Zero-hours contracts – where an employer is not obliged to provide a minimum number of weekly working hours – also bring uncertainty for workers (Credit: Getty Images)

Stereotypes about millennials suggest they’re not interested in old-fashioned markers of success.  But when it comes to the fundamental desire for these basic anchors – a home, retirement savings, a decent career, a family – “there’s strikingly little difference between the generations,” Gardiner says.

I don’t see different values among the generations - Jennifer Deal

Jennifer Deal, a senior research scientist at the Center for Creative Leadership in San Diego, California and author of What Millennials Want from Work agrees. “I don’t see different values among the generations,” she says. “They may have different ways of expressing their values, but what they want in life and work is pretty similar.”

Alamy Much has been made of the freedom of freelancing from cafes – but the 2017 Deloitte Millennial Survey found most would prefer full-time work and job security (Credit: Alamy)Alamy

Much has been made of the freedom of freelancing from cafes – but the 2017 Deloitte Millennial Survey found most would prefer full-time work and job security (Credit: Alamy)

With house prices rising, and university education getting more expensive in many countries, these goals are out of reach for many millennials.
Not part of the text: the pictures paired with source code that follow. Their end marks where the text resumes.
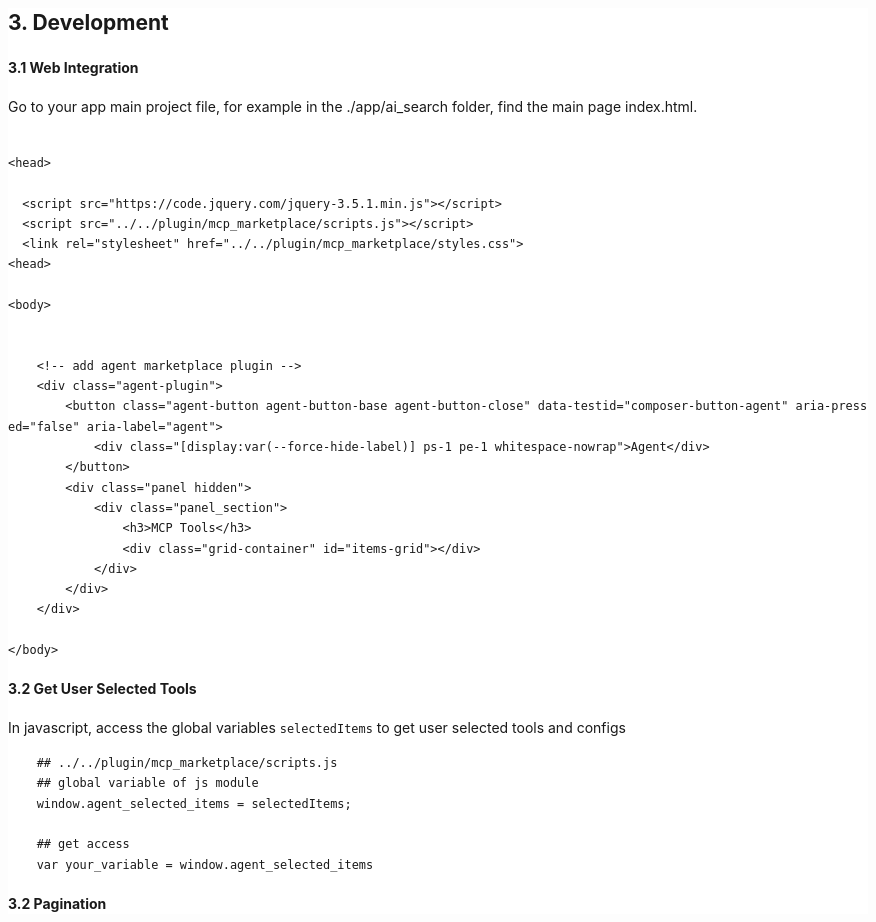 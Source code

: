 
## 3. Development

#### 3.1 Web Integration

Go to your app main project file, for example in the ./app/ai_search folder, find the main page index.html.

```

<head>

  <script src="https://code.jquery.com/jquery-3.5.1.min.js"></script>
  <script src="../../plugin/mcp_marketplace/scripts.js"></script>
  <link rel="stylesheet" href="../../plugin/mcp_marketplace/styles.css">
<head>

<body>


    <!-- add agent marketplace plugin -->
    <div class="agent-plugin">
        <button class="agent-button agent-button-base agent-button-close" data-testid="composer-button-agent" aria-pressed="false" aria-label="agent">
            <div class="[display:var(--force-hide-label)] ps-1 pe-1 whitespace-nowrap">Agent</div>
        </button>
        <div class="panel hidden">
            <div class="panel_section">
                <h3>MCP Tools</h3>
                <div class="grid-container" id="items-grid"></div>
            </div>
        </div>
    </div>

</body>

```


#### 3.2 Get User Selected Tools

In javascript, access the global variables `selectedItems` to get user selected tools and configs

```
    ## ../../plugin/mcp_marketplace/scripts.js
    ## global variable of js module
    window.agent_selected_items = selectedItems;

    ## get access
    var your_variable = window.agent_selected_items

```

#### 3.2 Pagination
That’s another possible contributing factor for this generation’s desire to stay rooted with one employer.

Seven in 10 millennials living in mature economies, according to the 2017 Deloitte Millennial Survey, would prefer to be in full-time employment, rather than freelance work, and the reasons most often given for this preference are “job security” and a “fixed income.”

“Perspectives among young people have changed since the 1970s,” Deal says; “the world has changed.” But the lament that young people lack commitment is a “typical stereotype of young people. We saw the same stereotyping of Gen Xers when they were new to the workforce.”

If anything is holding millennials back, the evidence suggests, it may be the unprecedented environment in which they find themselves, and not their attitudes to work.